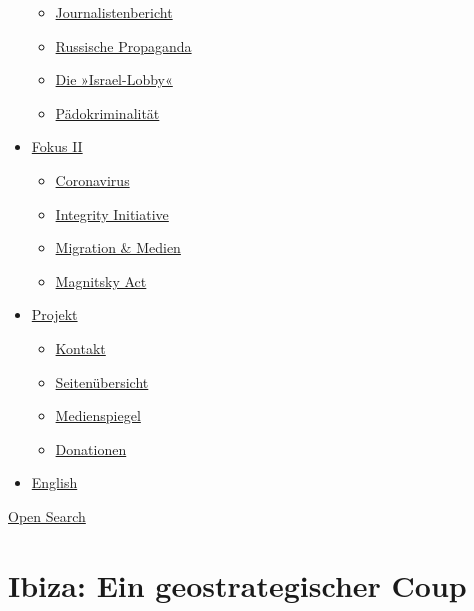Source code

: \begin{itemize}
  \begin{itemize}
  \tightlist
  \item
    \href{https://swprs.org/bericht-eines-journalisten/}{Journalistenbericht}
  \item
    \href{https://swprs.org/russische-propaganda/}{Russische Propaganda}
  \item
    \href{https://swprs.org/die-israel-lobby-fakten-und-mythen/}{Die
    »Israel-Lobby«}
  \item
    \href{https://swprs.org/geopolitik-und-paedokriminalitaet/}{Pädokriminalität}
  \end{itemize}
\item
  \href{https://swprs.org/migration-und-medien/}{Fokus II}

  \begin{itemize}
  \tightlist
  \item
    \href{https://swprs.org/covid-19-hinweis-ii/}{Coronavirus}
  \item
    \href{https://swprs.org/die-integrity-initiative/}{Integrity
    Initiative}
  \item
    \href{https://swprs.org/migration-und-medien/}{Migration \& Medien}
  \item
    \href{https://swprs.org/der-fall-magnitsky/}{Magnitsky Act}
  \end{itemize}
\item
  \href{https://swprs.org/kontakt/}{Projekt}

  \begin{itemize}
  \tightlist
  \item
    \href{https://swprs.org/kontakt/}{Kontakt}
  \item
    \href{https://swprs.org/uebersicht/}{Seitenübersicht}
  \item
    \href{https://swprs.org/medienspiegel/}{Medienspiegel}
  \item
    \href{https://swprs.org/donationen/}{Donationen}
  \end{itemize}
\item
  \href{https://swprs.org/contact/}{English}
\end{itemize}

\protect\hyperlink{}{Open Search}

\hypertarget{ibiza-ein-geostrategischer-coup}{%
\section{Ibiza: Ein geostrategischer
Coup}\label{ibiza-ein-geostrategischer-coup}}


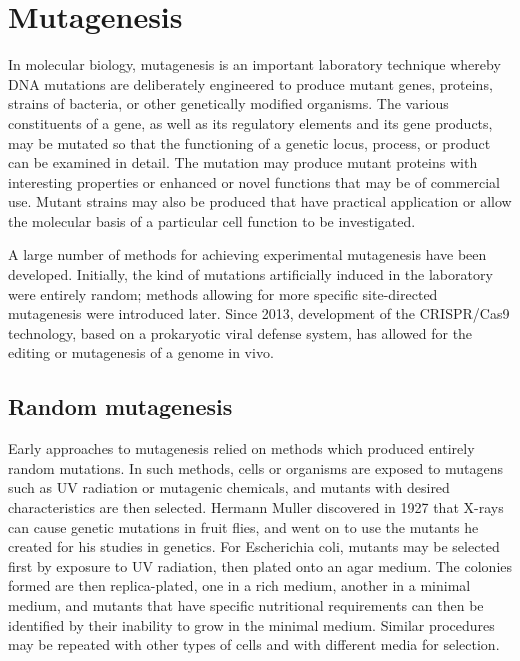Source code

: \hypertarget{mutagenesis-1}{%
\section{Mutagenesis}\label{mutagenesis-1}}

In molecular biology, mutagenesis is an important laboratory technique whereby DNA mutations are deliberately engineered to produce mutant genes, proteins, strains of bacteria, or other genetically modified organisms. The various constituents of a gene, as well as its regulatory elements and its gene products, may be mutated so that the functioning of a genetic locus, process, or product can be examined in detail. The mutation may produce mutant proteins with interesting properties or enhanced or novel functions that may be of commercial use. Mutant strains may also be produced that have practical application or allow the molecular basis of a particular cell function to be investigated.

A large number of methods for achieving experimental mutagenesis have been developed. Initially, the kind of mutations artificially induced in the laboratory were entirely random; methods allowing for more specific site-directed mutagenesis were introduced later. Since 2013, development of the CRISPR/Cas9 technology, based on a prokaryotic viral defense system, has allowed for the editing or mutagenesis of a genome in vivo.

\hypertarget{random-mutagenesis}{%
\subsection{Random mutagenesis}\label{random-mutagenesis}}

Early approaches to mutagenesis relied on methods which produced entirely random mutations. In such methods, cells or organisms are exposed to mutagens such as UV radiation or mutagenic chemicals, and mutants with desired characteristics are then selected. Hermann Muller discovered in 1927 that X-rays can cause genetic mutations in fruit flies, and went on to use the mutants he created for his studies in genetics. For Escherichia coli, mutants may be selected first by exposure to UV radiation, then plated onto an agar medium. The colonies formed are then replica-plated, one in a rich medium, another in a minimal medium, and mutants that have specific nutritional requirements can then be identified by their inability to grow in the minimal medium. Similar procedures may be repeated with other types of cells and with different media for selection.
=-=-=
## [THE TASK]
Your copy must match the records above exactly, apart from the pictures, which are excluded.

## [SOLVED PROBLEM]
Source code

: \begin{itemize}
  \begin{itemize}
  \tightlist
  \item
    \href{https://swprs.org/bericht-eines-journalisten/}{Journalistenbericht}
  \item
    \href{https://swprs.org/russische-propaganda/}{Russische Propaganda}
  \item
    \href{https://swprs.org/die-israel-lobby-fakten-und-mythen/}{Die
    »Israel-Lobby«}
  \item
    \href{https://swprs.org/geopolitik-und-paedokriminalitaet/}{Pädokriminalität}
  \end{itemize}
\item
  \href{https://swprs.org/migration-und-medien/}{Fokus II}

  \begin{itemize}
  \tightlist
  \item
    \href{https://swprs.org/covid-19-hinweis-ii/}{Coronavirus}
  \item
    \href{https://swprs.org/die-integrity-initiative/}{Integrity
    Initiative}
  \item
    \href{https://swprs.org/migration-und-medien/}{Migration \& Medien}
  \item
    \href{https://swprs.org/der-fall-magnitsky/}{Magnitsky Act}
  \end{itemize}
\item
  \href{https://swprs.org/kontakt/}{Projekt}

  \begin{itemize}
  \tightlist
  \item
    \href{https://swprs.org/kontakt/}{Kontakt}
  \item
    \href{https://swprs.org/uebersicht/}{Seitenübersicht}
  \item
    \href{https://swprs.org/medienspiegel/}{Medienspiegel}
  \item
    \href{https://swprs.org/donationen/}{Donationen}
  \end{itemize}
\item
  \href{https://swprs.org/contact/}{English}
\end{itemize}

\protect\hyperlink{}{Open Search}

\hypertarget{ibiza-ein-geostrategischer-coup}{%
\section{Ibiza: Ein geostrategischer
Coup}\label{ibiza-ein-geostrategischer-coup}}


Source code

: \hypertarget{mutagenesis-1}{%
\section{Mutagenesis}\label{mutagenesis-1}}

In molecular biology, mutagenesis is an important laboratory technique whereby DNA mutations are deliberately engineered to produce mutant genes, proteins, strains of bacteria, or other genetically modified organisms. The various constituents of a gene, as well as its regulatory elements and its gene products, may be mutated so that the functioning of a genetic locus, process, or product can be examined in detail. The mutation may produce mutant proteins with interesting properties or enhanced or novel functions that may be of commercial use. Mutant strains may also be produced that have practical application or allow the molecular basis of a particular cell function to be investigated.

A large number of methods for achieving experimental mutagenesis have been developed. Initially, the kind of mutations artificially induced in the laboratory were entirely random; methods allowing for more specific site-directed mutagenesis were introduced later. Since 2013, development of the CRISPR/Cas9 technology, based on a prokaryotic viral defense system, has allowed for the editing or mutagenesis of a genome in vivo.

\hypertarget{random-mutagenesis}{%
\subsection{Random mutagenesis}\label{random-mutagenesis}}

Early approaches to mutagenesis relied on methods which produced entirely random mutations. In such methods, cells or organisms are exposed to mutagens such as UV radiation or mutagenic chemicals, and mutants with desired characteristics are then selected. Hermann Muller discovered in 1927 that X-rays can cause genetic mutations in fruit flies, and went on to use the mutants he created for his studies in genetics. For Escherichia coli, mutants may be selected first by exposure to UV radiation, then plated onto an agar medium. The colonies formed are then replica-plated, one in a rich medium, another in a minimal medium, and mutants that have specific nutritional requirements can then be identified by their inability to grow in the minimal medium. Similar procedures may be repeated with other types of cells and with different media for selection.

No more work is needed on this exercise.